(WHAT THE TASK ASKS):
For the records below, print the lines from the line with "Promise used to return the result.|" through the line with "## PermissionOptions<sup>7+</sup>" exactly as written; include both end lines and exclude the rest.

(RAW DATA):
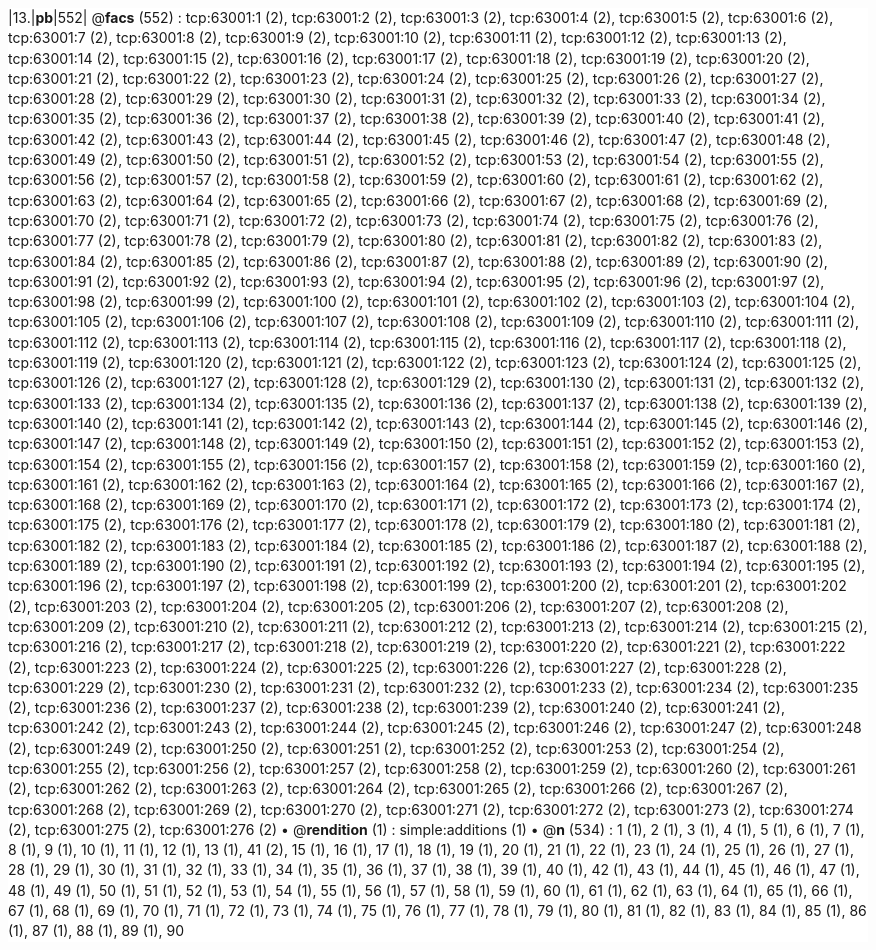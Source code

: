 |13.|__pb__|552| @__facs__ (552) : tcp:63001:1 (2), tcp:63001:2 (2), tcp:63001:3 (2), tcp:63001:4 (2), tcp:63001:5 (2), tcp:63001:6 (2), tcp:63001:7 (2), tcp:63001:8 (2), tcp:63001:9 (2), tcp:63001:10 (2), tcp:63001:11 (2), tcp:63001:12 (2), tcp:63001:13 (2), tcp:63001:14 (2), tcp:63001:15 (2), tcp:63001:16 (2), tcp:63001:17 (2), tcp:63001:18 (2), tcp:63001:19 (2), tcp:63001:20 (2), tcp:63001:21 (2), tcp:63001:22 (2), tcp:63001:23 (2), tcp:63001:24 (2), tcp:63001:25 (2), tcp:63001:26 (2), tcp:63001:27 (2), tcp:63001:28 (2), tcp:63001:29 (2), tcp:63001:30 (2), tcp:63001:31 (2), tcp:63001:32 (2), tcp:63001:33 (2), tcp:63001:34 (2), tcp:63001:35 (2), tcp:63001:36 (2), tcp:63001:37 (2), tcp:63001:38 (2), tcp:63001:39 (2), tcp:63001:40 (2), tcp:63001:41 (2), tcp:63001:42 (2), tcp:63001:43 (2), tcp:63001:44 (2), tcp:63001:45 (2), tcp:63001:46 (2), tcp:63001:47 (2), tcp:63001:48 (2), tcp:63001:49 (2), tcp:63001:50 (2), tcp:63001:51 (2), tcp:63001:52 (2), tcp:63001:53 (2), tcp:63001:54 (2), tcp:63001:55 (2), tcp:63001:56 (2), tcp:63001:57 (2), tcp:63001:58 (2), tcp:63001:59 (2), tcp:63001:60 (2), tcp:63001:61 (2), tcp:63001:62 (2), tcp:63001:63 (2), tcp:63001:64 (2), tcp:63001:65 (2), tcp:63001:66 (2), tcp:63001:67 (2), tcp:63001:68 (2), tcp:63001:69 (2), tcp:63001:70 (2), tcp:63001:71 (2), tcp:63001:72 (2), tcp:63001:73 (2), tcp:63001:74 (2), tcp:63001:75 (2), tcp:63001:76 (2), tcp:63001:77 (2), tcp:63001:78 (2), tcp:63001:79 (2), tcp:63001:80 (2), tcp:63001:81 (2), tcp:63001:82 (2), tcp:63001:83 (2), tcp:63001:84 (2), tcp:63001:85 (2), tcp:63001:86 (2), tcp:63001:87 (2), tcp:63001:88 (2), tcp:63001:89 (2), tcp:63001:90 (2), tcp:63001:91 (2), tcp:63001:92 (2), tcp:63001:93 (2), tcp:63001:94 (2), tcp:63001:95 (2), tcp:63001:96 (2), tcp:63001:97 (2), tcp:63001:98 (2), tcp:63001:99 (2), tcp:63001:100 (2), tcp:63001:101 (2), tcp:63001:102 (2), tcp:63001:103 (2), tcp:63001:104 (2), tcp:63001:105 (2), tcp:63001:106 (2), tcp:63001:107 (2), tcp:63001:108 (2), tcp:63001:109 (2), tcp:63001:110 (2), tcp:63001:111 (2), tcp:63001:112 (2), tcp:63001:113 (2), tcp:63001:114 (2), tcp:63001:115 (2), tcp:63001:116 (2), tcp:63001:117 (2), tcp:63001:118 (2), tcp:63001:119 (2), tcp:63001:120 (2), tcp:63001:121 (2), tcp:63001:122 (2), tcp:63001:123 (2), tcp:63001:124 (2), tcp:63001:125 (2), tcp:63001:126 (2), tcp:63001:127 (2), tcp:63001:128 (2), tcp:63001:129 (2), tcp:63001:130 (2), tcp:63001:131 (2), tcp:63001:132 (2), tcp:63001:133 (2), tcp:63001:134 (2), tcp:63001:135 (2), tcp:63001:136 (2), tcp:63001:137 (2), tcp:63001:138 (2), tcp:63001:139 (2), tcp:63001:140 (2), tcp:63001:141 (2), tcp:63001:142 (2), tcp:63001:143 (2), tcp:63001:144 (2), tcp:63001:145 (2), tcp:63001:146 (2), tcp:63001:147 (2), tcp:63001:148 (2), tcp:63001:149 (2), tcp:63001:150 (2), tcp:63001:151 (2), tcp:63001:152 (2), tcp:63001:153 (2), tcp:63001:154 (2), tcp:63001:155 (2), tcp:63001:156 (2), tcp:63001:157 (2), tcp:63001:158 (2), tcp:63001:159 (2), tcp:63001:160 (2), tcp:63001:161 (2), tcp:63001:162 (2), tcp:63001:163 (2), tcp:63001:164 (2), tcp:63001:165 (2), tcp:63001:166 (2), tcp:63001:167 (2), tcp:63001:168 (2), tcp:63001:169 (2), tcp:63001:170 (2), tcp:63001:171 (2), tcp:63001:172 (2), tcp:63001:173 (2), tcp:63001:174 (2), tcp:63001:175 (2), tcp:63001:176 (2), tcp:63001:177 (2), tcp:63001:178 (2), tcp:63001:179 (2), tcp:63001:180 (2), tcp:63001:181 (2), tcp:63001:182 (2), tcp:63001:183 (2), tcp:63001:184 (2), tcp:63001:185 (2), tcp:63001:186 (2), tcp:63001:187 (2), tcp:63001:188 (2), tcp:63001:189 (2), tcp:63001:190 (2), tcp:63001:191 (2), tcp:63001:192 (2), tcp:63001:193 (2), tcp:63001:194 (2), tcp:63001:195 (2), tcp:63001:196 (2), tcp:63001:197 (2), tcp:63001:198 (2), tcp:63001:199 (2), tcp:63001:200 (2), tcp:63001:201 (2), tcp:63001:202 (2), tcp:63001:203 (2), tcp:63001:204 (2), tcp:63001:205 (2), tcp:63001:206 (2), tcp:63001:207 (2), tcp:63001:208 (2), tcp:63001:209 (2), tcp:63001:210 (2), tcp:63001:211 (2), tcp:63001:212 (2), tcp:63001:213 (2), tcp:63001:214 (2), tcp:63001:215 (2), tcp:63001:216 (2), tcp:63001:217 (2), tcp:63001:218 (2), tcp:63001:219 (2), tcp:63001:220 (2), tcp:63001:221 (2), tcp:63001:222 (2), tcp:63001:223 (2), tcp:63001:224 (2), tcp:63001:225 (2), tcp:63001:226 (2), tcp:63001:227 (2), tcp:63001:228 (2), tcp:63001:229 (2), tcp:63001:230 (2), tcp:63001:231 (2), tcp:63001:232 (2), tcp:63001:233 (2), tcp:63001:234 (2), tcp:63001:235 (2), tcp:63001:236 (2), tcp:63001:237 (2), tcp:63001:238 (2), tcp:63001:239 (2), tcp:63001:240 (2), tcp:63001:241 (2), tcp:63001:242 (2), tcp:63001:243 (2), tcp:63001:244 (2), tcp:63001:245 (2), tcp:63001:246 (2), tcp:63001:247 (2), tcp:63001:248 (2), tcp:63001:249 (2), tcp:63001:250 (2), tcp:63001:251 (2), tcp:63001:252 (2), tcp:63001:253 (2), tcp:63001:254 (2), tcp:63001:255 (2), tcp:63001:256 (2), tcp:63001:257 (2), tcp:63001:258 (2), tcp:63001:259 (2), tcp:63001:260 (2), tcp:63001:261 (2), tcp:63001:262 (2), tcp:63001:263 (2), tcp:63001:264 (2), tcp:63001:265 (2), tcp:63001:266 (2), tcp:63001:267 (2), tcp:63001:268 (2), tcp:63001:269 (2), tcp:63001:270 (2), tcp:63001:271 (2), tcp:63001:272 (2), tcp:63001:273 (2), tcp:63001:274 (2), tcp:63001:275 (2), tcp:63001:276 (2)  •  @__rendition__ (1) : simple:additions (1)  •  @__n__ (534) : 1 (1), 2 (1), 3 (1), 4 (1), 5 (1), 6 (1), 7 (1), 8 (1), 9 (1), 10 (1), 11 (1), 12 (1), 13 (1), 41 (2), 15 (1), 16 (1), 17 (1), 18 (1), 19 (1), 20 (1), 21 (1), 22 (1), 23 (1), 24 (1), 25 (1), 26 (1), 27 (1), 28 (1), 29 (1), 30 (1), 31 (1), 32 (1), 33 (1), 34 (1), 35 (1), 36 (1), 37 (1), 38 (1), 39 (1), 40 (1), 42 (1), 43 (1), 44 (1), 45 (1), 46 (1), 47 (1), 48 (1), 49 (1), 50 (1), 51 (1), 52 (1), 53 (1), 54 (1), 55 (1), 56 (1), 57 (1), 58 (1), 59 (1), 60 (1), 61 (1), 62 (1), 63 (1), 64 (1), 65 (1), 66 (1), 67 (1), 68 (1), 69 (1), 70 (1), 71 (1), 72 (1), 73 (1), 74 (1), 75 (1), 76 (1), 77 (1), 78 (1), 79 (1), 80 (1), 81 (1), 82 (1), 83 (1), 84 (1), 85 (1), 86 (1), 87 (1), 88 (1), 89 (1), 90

--

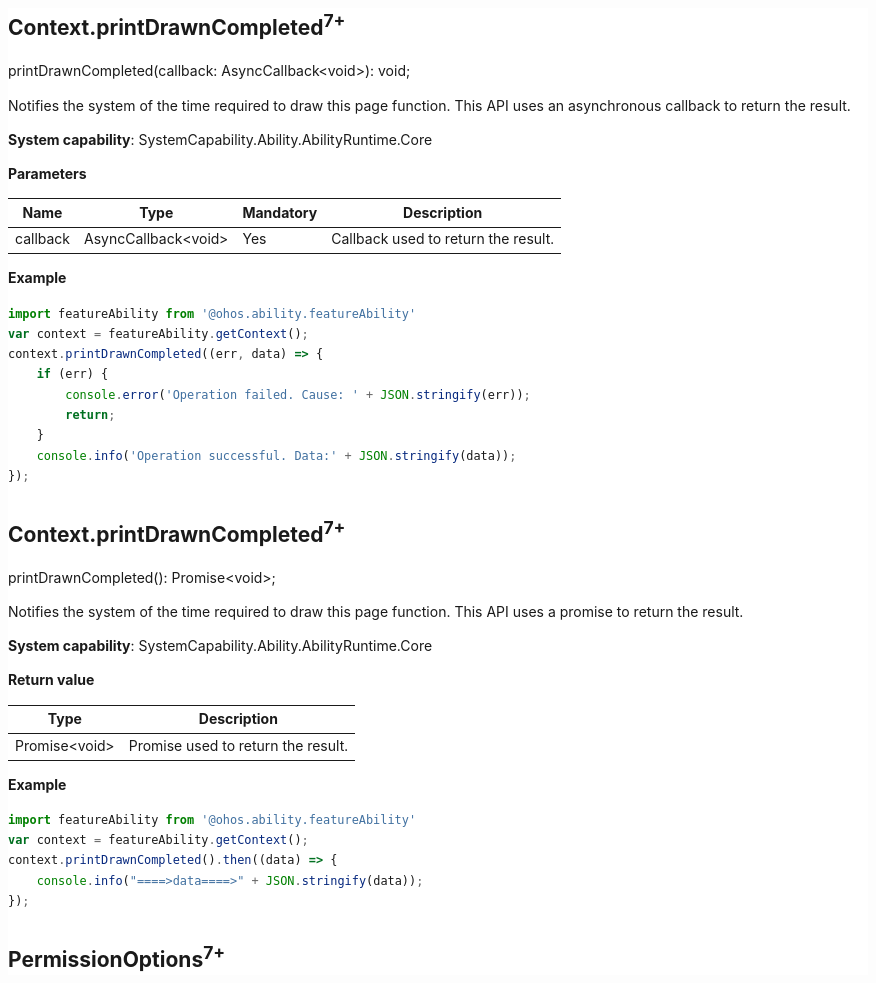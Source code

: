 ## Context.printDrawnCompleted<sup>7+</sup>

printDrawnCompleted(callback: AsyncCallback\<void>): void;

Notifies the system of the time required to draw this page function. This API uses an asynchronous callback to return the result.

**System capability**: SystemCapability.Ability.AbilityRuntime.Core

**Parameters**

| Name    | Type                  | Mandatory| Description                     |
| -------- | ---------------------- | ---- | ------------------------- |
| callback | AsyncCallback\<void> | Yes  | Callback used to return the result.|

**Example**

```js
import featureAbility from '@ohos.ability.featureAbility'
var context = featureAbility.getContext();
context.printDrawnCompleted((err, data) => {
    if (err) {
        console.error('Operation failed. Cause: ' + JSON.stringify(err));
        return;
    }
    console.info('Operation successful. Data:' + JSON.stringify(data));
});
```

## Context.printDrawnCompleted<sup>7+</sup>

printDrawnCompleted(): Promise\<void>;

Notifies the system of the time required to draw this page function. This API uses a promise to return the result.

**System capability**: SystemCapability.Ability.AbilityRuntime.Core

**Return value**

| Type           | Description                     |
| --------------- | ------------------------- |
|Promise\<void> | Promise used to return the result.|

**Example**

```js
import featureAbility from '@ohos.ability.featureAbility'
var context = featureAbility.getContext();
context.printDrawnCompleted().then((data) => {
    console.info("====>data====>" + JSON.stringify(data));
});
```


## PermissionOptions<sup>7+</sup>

...

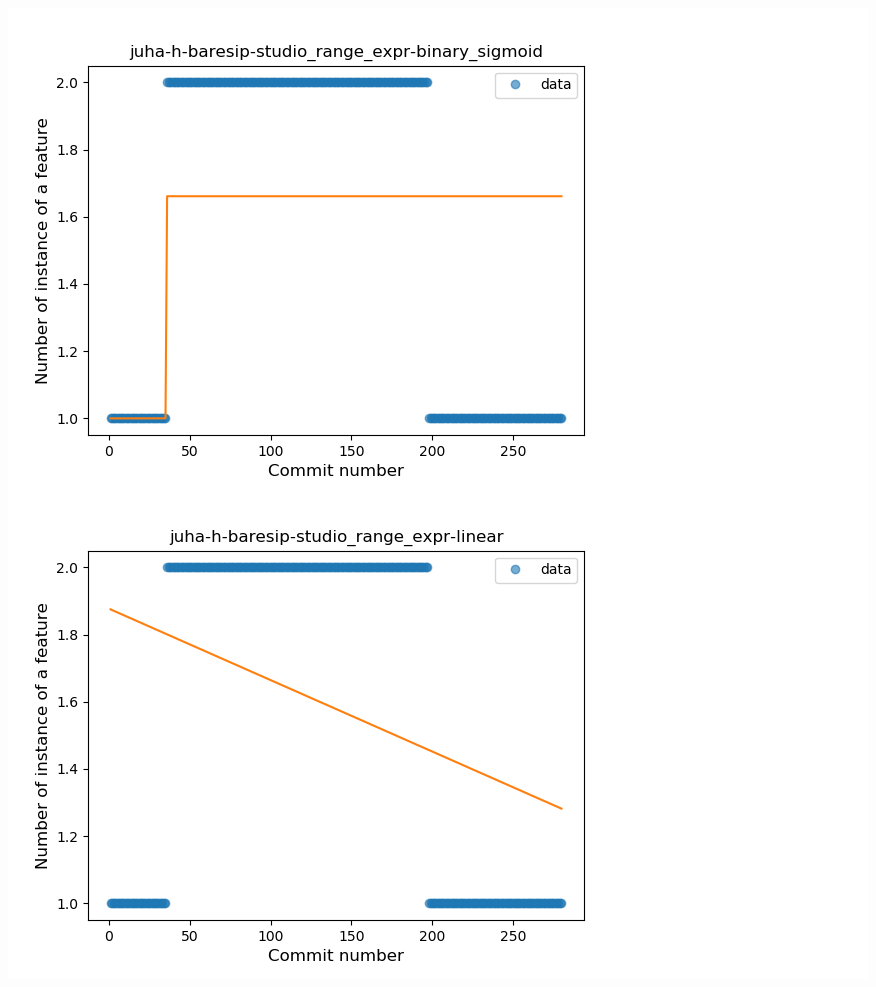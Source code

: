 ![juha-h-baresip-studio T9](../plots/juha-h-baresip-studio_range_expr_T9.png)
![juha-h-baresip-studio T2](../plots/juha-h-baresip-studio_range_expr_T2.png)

(RESULT OF THIS EXERCISE):
|Promise\<void> | Promise used to return the result.|

**Example**

```js
import featureAbility from '@ohos.ability.featureAbility'
var context = featureAbility.getContext();
context.printDrawnCompleted().then((data) => {
    console.info("====>data====>" + JSON.stringify(data));
});
```


## PermissionOptions<sup>7+</sup>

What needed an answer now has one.